AUTHOR=Yang Siying , Liu Kouming , Gai JiaHui , He Xiaogang TITLE=Transformation to Industrial Artificial Intelligence and Workers' Mental Health: Evidence From China JOURNAL=Frontiers in Public Health VOLUME=10 YEAR=2022 URL=https://www.frontiersin.org/journals/public-health/articles/10.3389/fpubh.2022.881827 DOI=10.3389/fpubh.2022.881827 ISSN=2296-2565 ABSTRACT=

This study matches data from the China Family Panel Studies (CFPS) with data on the transformation to industrial artificial intelligence (AI) in cities to explore the effect of this transformation on workers' mental health and its underlying mechanisms in China. The findings show the following (1). The transformation to industrial AI effectively alleviates multiple mental health problems and improves workers' mental health (2). Work intensity and wage income play an intermediary role in the relationship between the industrial AI transformation and workers' mental health (3).
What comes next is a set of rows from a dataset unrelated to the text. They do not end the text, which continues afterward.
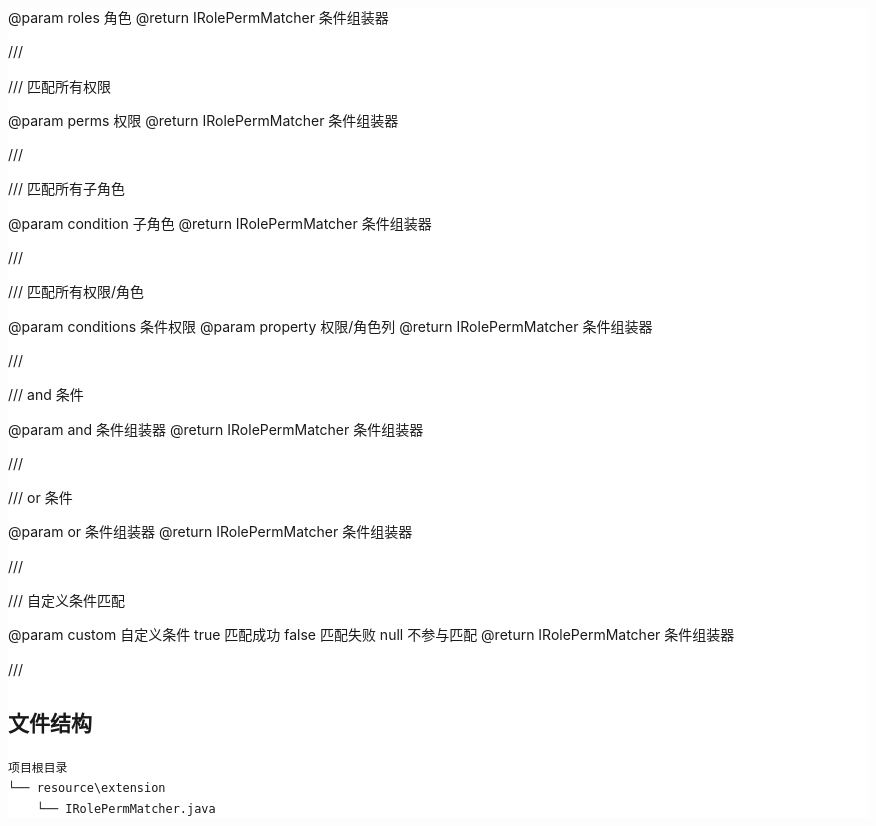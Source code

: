 @param roles 角色
@return IRolePermMatcher 条件组装器
     
///

///
匹配所有权限

@param perms 权限
@return IRolePermMatcher 条件组装器
     
///

///
匹配所有子角色

@param condition 子角色
@return IRolePermMatcher 条件组装器
     
///

///
匹配所有权限/角色

@param conditions 条件权限
@param property   权限/角色列
@return IRolePermMatcher 条件组装器
     
///

///
and 条件

@param and 条件组装器
@return IRolePermMatcher 条件组装器
     
///

///
or 条件

@param or 条件组装器
@return IRolePermMatcher 条件组装器
     
///

///
自定义条件匹配

@param custom 自定义条件
              true 匹配成功
              false 匹配失败
              null  不参与匹配
@return IRolePermMatcher 条件组装器
     
///


## 文件结构
```
项目根目录
└── resource\extension
    └── IRolePermMatcher.java
```
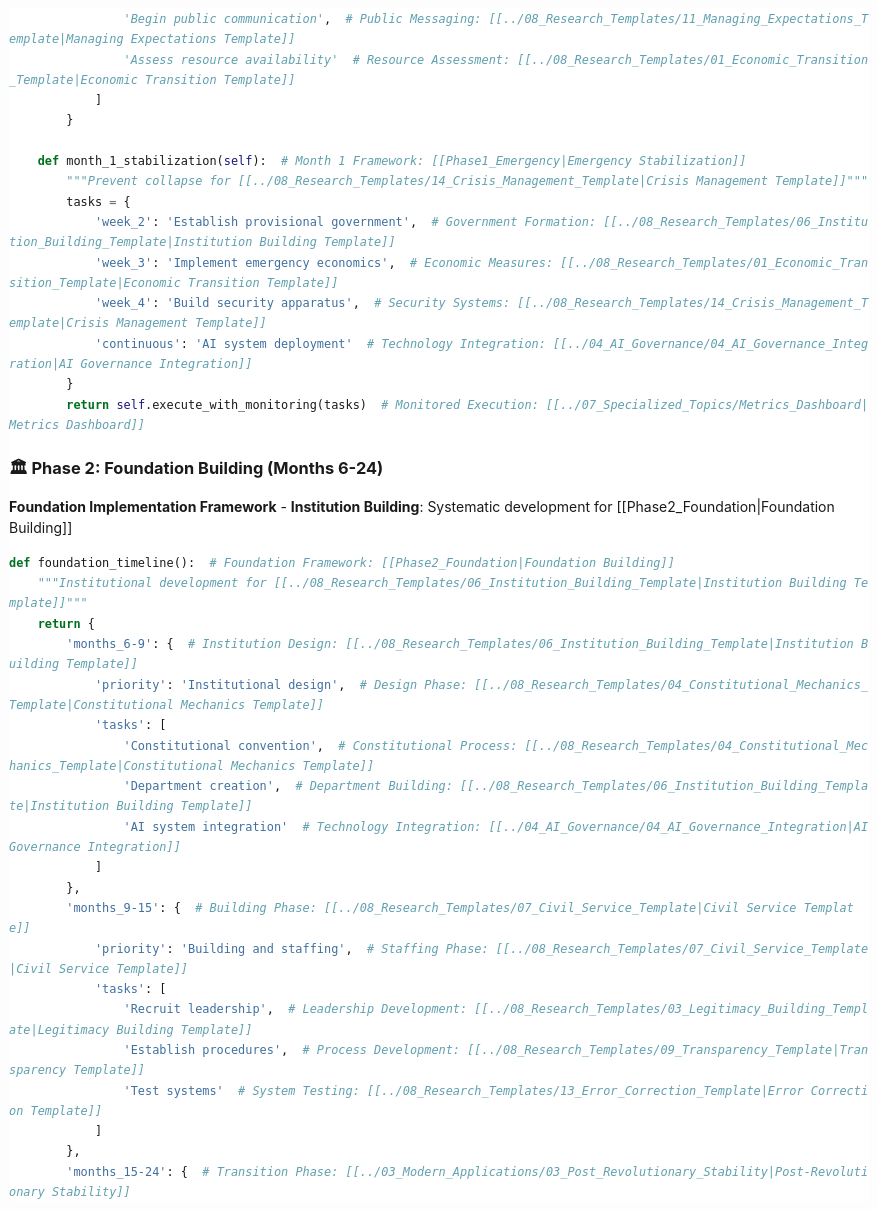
 ```python
                'Begin public communication',  # Public Messaging: [[../08_Research_Templates/11_Managing_Expectations_Template|Managing Expectations Template]]
                'Assess resource availability'  # Resource Assessment: [[../08_Research_Templates/01_Economic_Transition_Template|Economic Transition Template]]
            ]
        }
    
    def month_1_stabilization(self):  # Month 1 Framework: [[Phase1_Emergency|Emergency Stabilization]]
        """Prevent collapse for [[../08_Research_Templates/14_Crisis_Management_Template|Crisis Management Template]]"""
        tasks = {
            'week_2': 'Establish provisional government',  # Government Formation: [[../08_Research_Templates/06_Institution_Building_Template|Institution Building Template]]
            'week_3': 'Implement emergency economics',  # Economic Measures: [[../08_Research_Templates/01_Economic_Transition_Template|Economic Transition Template]]
            'week_4': 'Build security apparatus',  # Security Systems: [[../08_Research_Templates/14_Crisis_Management_Template|Crisis Management Template]]
            'continuous': 'AI system deployment'  # Technology Integration: [[../04_AI_Governance/04_AI_Governance_Integration|AI Governance Integration]]
        }
        return self.execute_with_monitoring(tasks)  # Monitored Execution: [[../07_Specialized_Topics/Metrics_Dashboard|Metrics Dashboard]]
```

### 🏛️ Phase 2: Foundation Building (Months 6-24)
**Foundation Implementation Framework** - **Institution Building**: Systematic development for [[Phase2_Foundation|Foundation Building]]

```python
def foundation_timeline():  # Foundation Framework: [[Phase2_Foundation|Foundation Building]]
    """Institutional development for [[../08_Research_Templates/06_Institution_Building_Template|Institution Building Template]]"""
    return {
        'months_6-9': {  # Institution Design: [[../08_Research_Templates/06_Institution_Building_Template|Institution Building Template]]
            'priority': 'Institutional design',  # Design Phase: [[../08_Research_Templates/04_Constitutional_Mechanics_Template|Constitutional Mechanics Template]]
            'tasks': [
                'Constitutional convention',  # Constitutional Process: [[../08_Research_Templates/04_Constitutional_Mechanics_Template|Constitutional Mechanics Template]]
                'Department creation',  # Department Building: [[../08_Research_Templates/06_Institution_Building_Template|Institution Building Template]]
                'AI system integration'  # Technology Integration: [[../04_AI_Governance/04_AI_Governance_Integration|AI Governance Integration]]
            ]
        },
        'months_9-15': {  # Building Phase: [[../08_Research_Templates/07_Civil_Service_Template|Civil Service Template]]
            'priority': 'Building and staffing',  # Staffing Phase: [[../08_Research_Templates/07_Civil_Service_Template|Civil Service Template]]
            'tasks': [
                'Recruit leadership',  # Leadership Development: [[../08_Research_Templates/03_Legitimacy_Building_Template|Legitimacy Building Template]]
                'Establish procedures',  # Process Development: [[../08_Research_Templates/09_Transparency_Template|Transparency Template]]
                'Test systems'  # System Testing: [[../08_Research_Templates/13_Error_Correction_Template|Error Correction Template]]
            ]
        },
        'months_15-24': {  # Transition Phase: [[../03_Modern_Applications/03_Post_Revolutionary_Stability|Post-Revolutionary Stability]]
```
Potential endogeneity problems in the relationship between industrial AI and workers' mental health are considered, and robustness tests are conducted (including changing the dependent variables, independent variables and regression models). The main results and impact mechanisms remain robust and reliable. This study extends the research on the relationship between industrial AI and workers' health, which has important theoretical implications. Additionally, based on the Chinese context, this research has important implications for the current AI transformation in developing countries. Transition economies with labor shortages can achieve a win-win situation by promoting industrial AI to fill the labor gap and improve workers' mental health.